La segunda presidencia de Bachelet empieza con una amplia lista de problemas y desafíos. Para empezar, Chile es un país con un crecimiento económico robusto (el promedio de los cuatro años del derechista Sebastián Piñera es de 5,5 por ciento al año), pero igualmente es una de las naciones de mayor desigualdad social en un continente especialmente desigual. Hay que ver hasta qué punto Bachelet logrará corregir distorsiones como ésa.
Además, el panorama económico insinúa tiempos turbulentos: Piñera deja como herencia pocos recursos en caja, una moneda devaluada, una inflación cuyos niveles de presión permanecen tolerables, pero que podrán aumentar si los precios del cobre en el mercado internacional siguen bajando. Al mismo tiempo, son necesarias urgentes inversiones públicas en varios segmentos, empezando por educación y energía (Chile utiliza principalmente energía termoeléctrica, generada por petróleo y carbón).
La esperan, y con urgencia, una reforma educacional, una reforma tributaria y muy especialmente una reforma constitucional.
La actual Constitución chilena, de 1980, fue heredada de Pinochet, y por si ese estigma fuera poco, contiene huecos profundos y aberraciones absurdas. Los titubeantes intentos del derechista Piñera para imponer tenues reformas tropezaron con los más duros de su propio espectro político e ideológico.
Todos los desafíos ya conocidos y anunciados tendrán como punto de partida el trabajo de esas dos hijas de esos dos padres.

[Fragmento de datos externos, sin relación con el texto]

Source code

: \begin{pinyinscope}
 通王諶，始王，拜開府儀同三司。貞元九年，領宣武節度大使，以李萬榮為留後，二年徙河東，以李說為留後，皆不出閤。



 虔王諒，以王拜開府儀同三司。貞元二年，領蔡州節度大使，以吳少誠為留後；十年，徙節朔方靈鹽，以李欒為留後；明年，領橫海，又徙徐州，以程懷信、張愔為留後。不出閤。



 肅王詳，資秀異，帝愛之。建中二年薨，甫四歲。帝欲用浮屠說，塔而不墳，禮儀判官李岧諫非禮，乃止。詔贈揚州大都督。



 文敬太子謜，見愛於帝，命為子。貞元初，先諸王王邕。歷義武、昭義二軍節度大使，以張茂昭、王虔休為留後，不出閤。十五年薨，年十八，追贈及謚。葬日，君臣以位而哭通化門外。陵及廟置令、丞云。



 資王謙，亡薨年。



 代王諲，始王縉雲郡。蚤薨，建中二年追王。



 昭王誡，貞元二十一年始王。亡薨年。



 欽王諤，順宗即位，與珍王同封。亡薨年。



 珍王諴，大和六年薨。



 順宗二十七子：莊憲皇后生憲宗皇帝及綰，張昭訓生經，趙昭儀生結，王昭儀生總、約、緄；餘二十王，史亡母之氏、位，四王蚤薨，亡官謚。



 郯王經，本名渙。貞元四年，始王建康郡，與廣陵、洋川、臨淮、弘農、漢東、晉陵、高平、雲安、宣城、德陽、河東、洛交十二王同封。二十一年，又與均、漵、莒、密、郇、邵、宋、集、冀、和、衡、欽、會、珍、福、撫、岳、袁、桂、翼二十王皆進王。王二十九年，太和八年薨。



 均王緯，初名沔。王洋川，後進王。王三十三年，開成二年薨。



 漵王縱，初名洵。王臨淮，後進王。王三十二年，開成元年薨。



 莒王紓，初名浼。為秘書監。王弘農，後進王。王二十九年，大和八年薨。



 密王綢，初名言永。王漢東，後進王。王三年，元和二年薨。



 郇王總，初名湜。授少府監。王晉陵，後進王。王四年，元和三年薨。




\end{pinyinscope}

Por primera vez en la historia chilena las presidencias de la Nación y del Senado son ocupadas por dos mujeres, las dos socialistas, las dos con un pasado trágico, víctimas de la más cruel y perversa dictadura que asoló a Chile.
Y más: de una dictadura de la que sobreviven pesados resquicios, tanto en la política como en la sociedad. El pinochetismo sobrevive a su abyecto creador y está esparcido por todos lados. También ése es un desafío a ser enfrentado por Michelle Bachelet.
País que cultiva con rigor los rituales más solemnes, Chile impone un protocolo severo a las ceremonias de investidura presidencial. A parte de la toma de juramento del nuevo mandatario por el presidente del Senado, no hay discursos, no se dice nada más que las rígidas palabras previstas por ley. No ha sido necesario. La sonrisa luminosa de Isabel, hija de su padre, Salvador Allende, y de Michelle, hija de su padre, Alberto Bachelet, alumbraron a todos.
Como una especie de rescate, una corrección de la historia, la suave, dulce venganza de la democracia. Así estuvieron presentes, en ese acto tan singular, Salvador y Alberto. Y todos los muertos y desaparecidos y todas las víctimas de la larga, horrenda noche, que se abatió sobre Chile y que, desde hace años, de a poquito se deshace en mañanas renovadas.
Falta mucho, por cierto. Hay que debatir cuestiones que van del aborto al matrimonio entre personas del mismo sexo, hay que ver qué hacer para que se recupere la educación pública que supo ser ejemplo para los vecinos, que se restablezca la salud pública. Falta mucho, pero es mucho lo que se avanzó. Que la historia siga escribiéndose a sí misma de coincidencia en coincidencia, de simbolismos en simbolismos.